◆ Task objective ◆
Each line that contains the word "install" is to be copied from the records below.

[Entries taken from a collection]

====

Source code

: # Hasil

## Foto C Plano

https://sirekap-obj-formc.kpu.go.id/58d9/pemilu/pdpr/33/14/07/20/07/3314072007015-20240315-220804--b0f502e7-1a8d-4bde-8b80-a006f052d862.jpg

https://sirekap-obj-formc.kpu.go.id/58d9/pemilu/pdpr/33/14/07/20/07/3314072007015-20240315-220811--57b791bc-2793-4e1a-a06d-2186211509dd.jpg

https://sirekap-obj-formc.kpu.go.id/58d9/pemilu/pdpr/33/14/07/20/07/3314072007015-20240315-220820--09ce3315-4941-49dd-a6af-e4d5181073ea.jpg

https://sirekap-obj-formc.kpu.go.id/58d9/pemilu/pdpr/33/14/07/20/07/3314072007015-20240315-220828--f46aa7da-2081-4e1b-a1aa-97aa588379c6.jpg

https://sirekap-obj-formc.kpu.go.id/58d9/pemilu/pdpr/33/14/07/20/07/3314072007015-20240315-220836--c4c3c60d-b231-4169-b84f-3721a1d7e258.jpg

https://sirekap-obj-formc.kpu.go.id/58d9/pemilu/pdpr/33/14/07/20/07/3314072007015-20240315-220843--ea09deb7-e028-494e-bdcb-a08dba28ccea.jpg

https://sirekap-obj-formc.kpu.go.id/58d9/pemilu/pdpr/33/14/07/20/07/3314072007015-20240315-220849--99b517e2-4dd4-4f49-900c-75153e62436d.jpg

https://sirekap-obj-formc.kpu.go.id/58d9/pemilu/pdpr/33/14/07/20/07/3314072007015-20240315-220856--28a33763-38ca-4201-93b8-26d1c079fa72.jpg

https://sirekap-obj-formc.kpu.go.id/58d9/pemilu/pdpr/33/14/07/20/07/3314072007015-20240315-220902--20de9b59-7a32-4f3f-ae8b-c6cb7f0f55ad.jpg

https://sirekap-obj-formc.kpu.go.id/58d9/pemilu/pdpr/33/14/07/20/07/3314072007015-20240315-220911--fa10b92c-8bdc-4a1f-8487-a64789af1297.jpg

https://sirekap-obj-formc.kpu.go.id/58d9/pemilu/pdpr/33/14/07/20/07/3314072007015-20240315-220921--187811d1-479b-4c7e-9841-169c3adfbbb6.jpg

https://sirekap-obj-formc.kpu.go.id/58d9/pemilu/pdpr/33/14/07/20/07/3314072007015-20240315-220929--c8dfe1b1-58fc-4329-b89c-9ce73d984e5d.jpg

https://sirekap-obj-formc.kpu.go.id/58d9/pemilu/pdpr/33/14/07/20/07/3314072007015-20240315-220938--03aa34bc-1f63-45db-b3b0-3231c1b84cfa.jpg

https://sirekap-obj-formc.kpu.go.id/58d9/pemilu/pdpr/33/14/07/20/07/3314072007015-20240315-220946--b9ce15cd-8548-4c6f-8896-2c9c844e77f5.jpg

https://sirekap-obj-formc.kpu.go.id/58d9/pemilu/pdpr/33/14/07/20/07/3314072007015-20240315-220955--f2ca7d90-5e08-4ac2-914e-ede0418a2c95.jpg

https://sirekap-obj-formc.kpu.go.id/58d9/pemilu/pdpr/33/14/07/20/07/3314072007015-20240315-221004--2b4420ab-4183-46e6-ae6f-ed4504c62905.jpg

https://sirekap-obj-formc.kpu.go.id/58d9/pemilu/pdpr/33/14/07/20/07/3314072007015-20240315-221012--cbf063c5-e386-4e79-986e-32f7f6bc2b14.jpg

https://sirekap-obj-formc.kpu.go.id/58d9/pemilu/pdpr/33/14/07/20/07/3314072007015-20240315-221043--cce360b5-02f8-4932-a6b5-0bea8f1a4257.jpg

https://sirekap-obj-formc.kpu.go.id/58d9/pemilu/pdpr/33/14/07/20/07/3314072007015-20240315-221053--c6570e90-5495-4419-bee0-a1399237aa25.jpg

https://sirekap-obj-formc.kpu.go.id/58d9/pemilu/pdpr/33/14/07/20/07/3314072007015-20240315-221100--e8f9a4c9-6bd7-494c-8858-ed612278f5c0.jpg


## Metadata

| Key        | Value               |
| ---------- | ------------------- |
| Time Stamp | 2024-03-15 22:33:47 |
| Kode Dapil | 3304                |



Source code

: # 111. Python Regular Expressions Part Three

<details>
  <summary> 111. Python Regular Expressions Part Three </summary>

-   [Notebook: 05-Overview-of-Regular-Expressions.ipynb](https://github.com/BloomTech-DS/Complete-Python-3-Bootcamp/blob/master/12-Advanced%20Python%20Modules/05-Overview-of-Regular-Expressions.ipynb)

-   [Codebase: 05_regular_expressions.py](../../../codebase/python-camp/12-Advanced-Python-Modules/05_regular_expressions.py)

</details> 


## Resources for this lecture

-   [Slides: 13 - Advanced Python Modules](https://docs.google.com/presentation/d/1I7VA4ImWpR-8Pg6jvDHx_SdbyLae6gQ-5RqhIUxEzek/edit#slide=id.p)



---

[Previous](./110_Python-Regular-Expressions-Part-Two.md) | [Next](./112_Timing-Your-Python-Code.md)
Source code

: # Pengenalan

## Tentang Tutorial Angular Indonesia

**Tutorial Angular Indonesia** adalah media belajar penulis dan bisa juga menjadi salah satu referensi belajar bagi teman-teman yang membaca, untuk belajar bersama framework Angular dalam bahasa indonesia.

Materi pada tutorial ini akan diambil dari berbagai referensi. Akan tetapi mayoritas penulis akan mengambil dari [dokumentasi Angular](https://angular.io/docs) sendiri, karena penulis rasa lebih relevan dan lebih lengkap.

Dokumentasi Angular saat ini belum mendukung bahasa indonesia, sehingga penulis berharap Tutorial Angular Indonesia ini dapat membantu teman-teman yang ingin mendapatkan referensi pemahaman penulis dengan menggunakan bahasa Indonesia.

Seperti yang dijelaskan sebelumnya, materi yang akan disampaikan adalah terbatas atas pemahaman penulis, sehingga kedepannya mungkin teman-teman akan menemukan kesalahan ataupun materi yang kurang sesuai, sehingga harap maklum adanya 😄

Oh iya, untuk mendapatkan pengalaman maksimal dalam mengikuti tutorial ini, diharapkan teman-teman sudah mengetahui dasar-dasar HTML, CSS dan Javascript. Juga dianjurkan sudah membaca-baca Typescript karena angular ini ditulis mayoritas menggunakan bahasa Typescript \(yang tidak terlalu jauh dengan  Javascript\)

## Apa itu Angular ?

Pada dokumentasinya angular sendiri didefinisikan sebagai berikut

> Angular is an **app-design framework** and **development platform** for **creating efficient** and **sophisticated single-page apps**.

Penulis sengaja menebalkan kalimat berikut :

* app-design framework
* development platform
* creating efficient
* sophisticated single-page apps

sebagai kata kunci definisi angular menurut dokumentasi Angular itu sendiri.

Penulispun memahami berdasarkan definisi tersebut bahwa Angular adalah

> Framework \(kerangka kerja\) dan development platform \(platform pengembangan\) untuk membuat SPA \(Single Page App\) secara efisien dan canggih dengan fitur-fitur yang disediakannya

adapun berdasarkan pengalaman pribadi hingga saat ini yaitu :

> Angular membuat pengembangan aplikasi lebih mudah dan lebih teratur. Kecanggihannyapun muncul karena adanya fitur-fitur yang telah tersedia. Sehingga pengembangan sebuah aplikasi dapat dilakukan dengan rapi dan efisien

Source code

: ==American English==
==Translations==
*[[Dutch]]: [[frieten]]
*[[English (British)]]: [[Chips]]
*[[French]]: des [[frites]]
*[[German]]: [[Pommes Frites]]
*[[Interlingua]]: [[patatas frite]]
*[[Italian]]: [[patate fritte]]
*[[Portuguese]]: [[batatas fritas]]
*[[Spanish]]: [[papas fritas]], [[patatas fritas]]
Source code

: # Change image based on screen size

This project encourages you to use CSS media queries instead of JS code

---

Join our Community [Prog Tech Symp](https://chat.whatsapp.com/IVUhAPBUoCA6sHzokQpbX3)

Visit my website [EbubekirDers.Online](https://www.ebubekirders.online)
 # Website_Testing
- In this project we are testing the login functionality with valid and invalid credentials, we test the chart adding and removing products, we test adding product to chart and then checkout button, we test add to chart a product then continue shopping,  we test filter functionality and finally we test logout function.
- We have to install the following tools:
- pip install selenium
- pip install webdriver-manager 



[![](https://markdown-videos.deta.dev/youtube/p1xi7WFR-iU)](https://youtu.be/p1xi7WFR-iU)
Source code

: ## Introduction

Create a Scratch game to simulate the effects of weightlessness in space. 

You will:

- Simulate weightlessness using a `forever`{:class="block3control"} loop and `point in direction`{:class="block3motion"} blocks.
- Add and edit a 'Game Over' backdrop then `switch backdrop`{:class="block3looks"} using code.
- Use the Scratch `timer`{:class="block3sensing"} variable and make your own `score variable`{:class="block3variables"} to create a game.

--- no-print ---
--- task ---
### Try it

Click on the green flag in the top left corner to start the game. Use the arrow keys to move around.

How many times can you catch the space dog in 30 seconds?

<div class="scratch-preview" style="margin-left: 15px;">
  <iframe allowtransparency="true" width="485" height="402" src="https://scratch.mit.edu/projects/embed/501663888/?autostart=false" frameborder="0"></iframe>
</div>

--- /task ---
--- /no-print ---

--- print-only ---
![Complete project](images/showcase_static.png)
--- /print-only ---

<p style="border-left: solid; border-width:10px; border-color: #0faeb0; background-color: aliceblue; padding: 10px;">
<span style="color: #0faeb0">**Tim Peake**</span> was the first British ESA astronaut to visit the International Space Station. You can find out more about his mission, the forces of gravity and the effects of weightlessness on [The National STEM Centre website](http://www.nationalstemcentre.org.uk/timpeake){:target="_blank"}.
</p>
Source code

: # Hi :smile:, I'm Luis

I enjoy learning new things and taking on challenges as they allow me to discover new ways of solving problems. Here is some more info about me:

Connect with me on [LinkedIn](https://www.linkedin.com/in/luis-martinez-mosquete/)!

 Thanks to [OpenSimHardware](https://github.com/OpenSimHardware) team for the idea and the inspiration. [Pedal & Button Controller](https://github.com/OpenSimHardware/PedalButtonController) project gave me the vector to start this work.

====

◆ Task output ◆
- We have to install the following tools:
- pip install selenium
- pip install webdriver-manager 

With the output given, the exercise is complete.